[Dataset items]
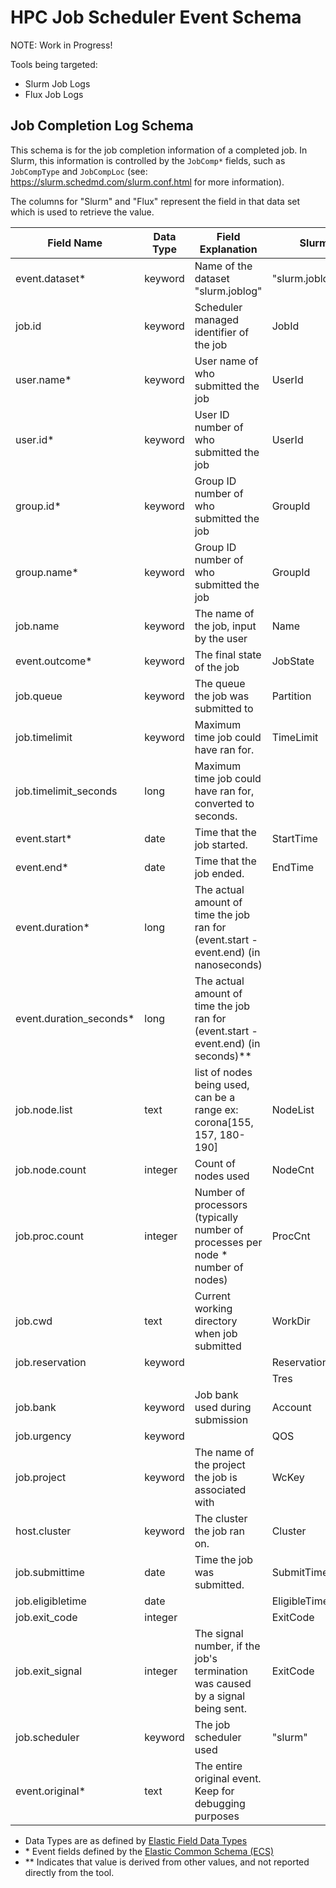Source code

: # HPC Job Scheduler Event Schema

NOTE: Work in Progress!

Tools being targeted:

- Slurm Job Logs
- Flux Job Logs

## Job Completion Log Schema

This schema is for the job completion information of a completed job. In Slurm, this information is controlled by the `JobComp*` fields, such as `JobCompType` and `JobCompLoc` (see: <https://slurm.schedmd.com/slurm.conf.html> for more information).

The columns for "Slurm" and "Flux" represent the field in that data set which is used to retrieve the value.

| **Field Name**           | **Data Type** | **Field Explanation**                                                                | **Slurm**       | **Flux**         |
| ------------------------ | ------------- | ------------------------------------------------------------------------------------ | --------------- | ---------------- |
| event.dataset\*          | keyword       | Name of the dataset "slurm.joblog"                                                   | "slurm.joblog"  | "flux.joblog"    |
| job.id                   | keyword       | Scheduler managed identifier of the job                                              | JobId           | id               |
| user.name\*              | keyword       | User name of who submitted the job                                                   | UserId          | username         |
| user.id\*                | keyword       | User ID number of who submitted the job                                              | UserId          | userId           |
| group.id\*               | keyword       | Group ID number of who submitted the job                                             | GroupId         |                  |
| group.name\*             | keyword       | Group ID number of who submitted the job                                             | GroupId         |                  |
| job.name                 | keyword       | The name of the job, input by the user                                               | Name            | jobspec.name     |
| event.outcome\*          | keyword       | The final state of the job                                                           | JobState        | result           |
| job.queue                | keyword       | The queue the job was submitted to                                                   | Partition       | queue            |
| job.timelimit            | keyword       | Maximum time job could have ran for.                                                 | TimeLimit       | expiration       |
| job.timelimit_seconds    | long          | Maximum time job could have ran for, converted to seconds.                           |                 |                  |
| event.start\*            | date          | Time that the job started.                                                           | StartTime       | t_run            |
| event.end\*              | date          | Time that the job ended.                                                             | EndTime         | t_inactive       |
| event.duration\*         | long          | The actual amount of time the job ran for (event.start - event.end) (in nanoseconds) |                 | jobspec.duration |
| event.duration_seconds\* | long          | The actual amount of time the job ran for (event.start - event.end) (in seconds)\*\* |                 |                  |
| job.node.list            | text          | list of nodes being used, can be a range ex: corona[155, 157, 180-190]               | NodeList        | R.hostlist       |
| job.node.count           | integer       | Count of nodes used                                                                  | NodeCnt         | nnodes           |
| job.proc.count           | integer       | Number of processors (typically number of processes per node \* number of nodes)     | ProcCnt         |                  |
| job.cwd                  | text          | Current working directory when job submitted                                         | WorkDir         |                  |
| job.reservation          | keyword       |                                                                                      | ReservationName |                  |
|                          |               |                                                                                      | Tres            |                  |
| job.bank                 | keyword       | Job bank used during submission                                                      | Account         | bank             |
| job.urgency              | keyword       |                                                                                      | QOS             | urgency          |
| job.project              | keyword       | The name of the project the job is associated with                                   | WcKey           |                  |
| host.cluster             | keyword       | The cluster the job ran on.                                                          | Cluster         |                  |
| job.submittime           | date          | Time the job was submitted.                                                          | SubmitTime      | jobspec.t_submit |
| job.eligibletime         | date          |                                                                                      | EligibleTime    |                  |
| job.exit_code            | integer       |                                                                                      | ExitCode        |                  |
| job.exit_signal          | integer       | The signal number, if the job's termination was caused by a signal being sent.       | ExitCode        |                  |
| job.scheduler            | keyword       | The job scheduler used                                                               | "slurm"         | "flux"           |
| event.original\*         | text          | The entire original event. Keep for debugging purposes                               |                 |                  |

- Data Types are as defined by [Elastic Field Data Types](https://www.elastic.co/guide/en/elasticsearch/reference/current/mapping-types.html)
- \* Event fields defined by the [Elastic Common Schema (ECS)](https://www.elastic.co/guide/en/ecs/current/ecs-field-reference.html)
- \*\* Indicates that value is derived from other values, and not reported directly from the tool.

• **Directions for this task**
Could you set down, word for word, only the lines above from the line with "have ran for." to the line with "ran for, converted", including both?

• **Result of the exercise**
| job.timelimit            | keyword       | Maximum time job could have ran for.                                                 | TimeLimit       | expiration       |
| job.timelimit_seconds    | long          | Maximum time job could have ran for, converted to seconds.                           |                 |                  |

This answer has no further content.